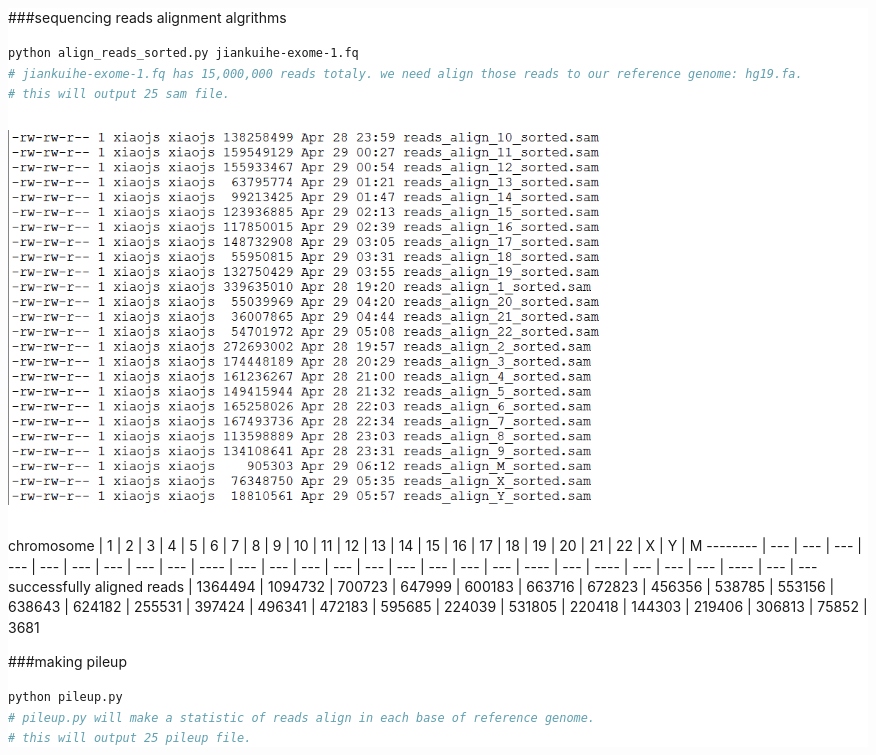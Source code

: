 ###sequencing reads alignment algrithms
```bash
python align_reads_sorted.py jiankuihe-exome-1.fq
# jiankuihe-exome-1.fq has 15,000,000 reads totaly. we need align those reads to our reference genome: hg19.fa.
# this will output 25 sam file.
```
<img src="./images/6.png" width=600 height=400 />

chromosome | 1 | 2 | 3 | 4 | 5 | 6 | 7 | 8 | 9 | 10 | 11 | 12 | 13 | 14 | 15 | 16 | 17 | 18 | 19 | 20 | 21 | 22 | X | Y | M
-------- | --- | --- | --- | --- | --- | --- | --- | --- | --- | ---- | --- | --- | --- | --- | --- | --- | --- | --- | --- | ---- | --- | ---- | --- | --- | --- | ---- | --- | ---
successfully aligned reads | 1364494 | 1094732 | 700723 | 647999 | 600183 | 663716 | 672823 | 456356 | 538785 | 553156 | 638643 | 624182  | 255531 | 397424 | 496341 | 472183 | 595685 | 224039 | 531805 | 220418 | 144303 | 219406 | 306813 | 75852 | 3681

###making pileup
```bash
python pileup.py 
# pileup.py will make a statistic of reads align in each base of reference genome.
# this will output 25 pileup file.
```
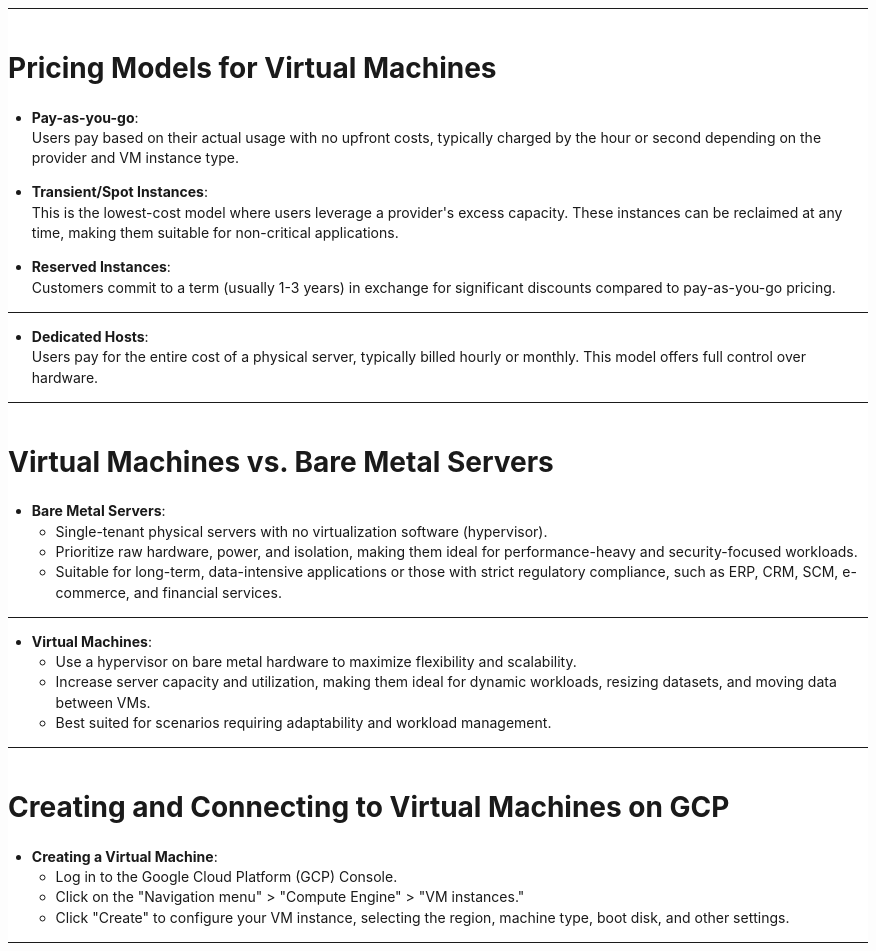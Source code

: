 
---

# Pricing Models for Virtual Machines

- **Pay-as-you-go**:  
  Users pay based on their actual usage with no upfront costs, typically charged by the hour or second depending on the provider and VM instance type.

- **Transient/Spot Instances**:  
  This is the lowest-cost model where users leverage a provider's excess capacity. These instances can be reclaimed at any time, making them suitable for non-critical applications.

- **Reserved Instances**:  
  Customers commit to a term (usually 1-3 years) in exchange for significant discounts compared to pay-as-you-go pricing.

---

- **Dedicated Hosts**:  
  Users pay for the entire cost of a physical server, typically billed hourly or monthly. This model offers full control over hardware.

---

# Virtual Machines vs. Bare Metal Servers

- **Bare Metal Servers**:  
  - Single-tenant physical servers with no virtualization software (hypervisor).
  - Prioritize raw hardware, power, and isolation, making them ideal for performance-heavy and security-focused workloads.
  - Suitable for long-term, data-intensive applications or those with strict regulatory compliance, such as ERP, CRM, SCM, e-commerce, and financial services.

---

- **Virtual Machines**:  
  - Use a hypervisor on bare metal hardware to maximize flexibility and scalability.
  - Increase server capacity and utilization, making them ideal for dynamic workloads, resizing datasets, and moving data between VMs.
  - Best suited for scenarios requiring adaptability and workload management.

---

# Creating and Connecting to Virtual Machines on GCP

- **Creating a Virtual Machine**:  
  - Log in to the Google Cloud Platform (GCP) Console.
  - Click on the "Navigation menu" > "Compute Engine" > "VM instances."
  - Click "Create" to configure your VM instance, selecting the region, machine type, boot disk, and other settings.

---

### TASK GOAL
Say how many lines of the material contain the word "workloads", with no other text.

### TASK RESULT
2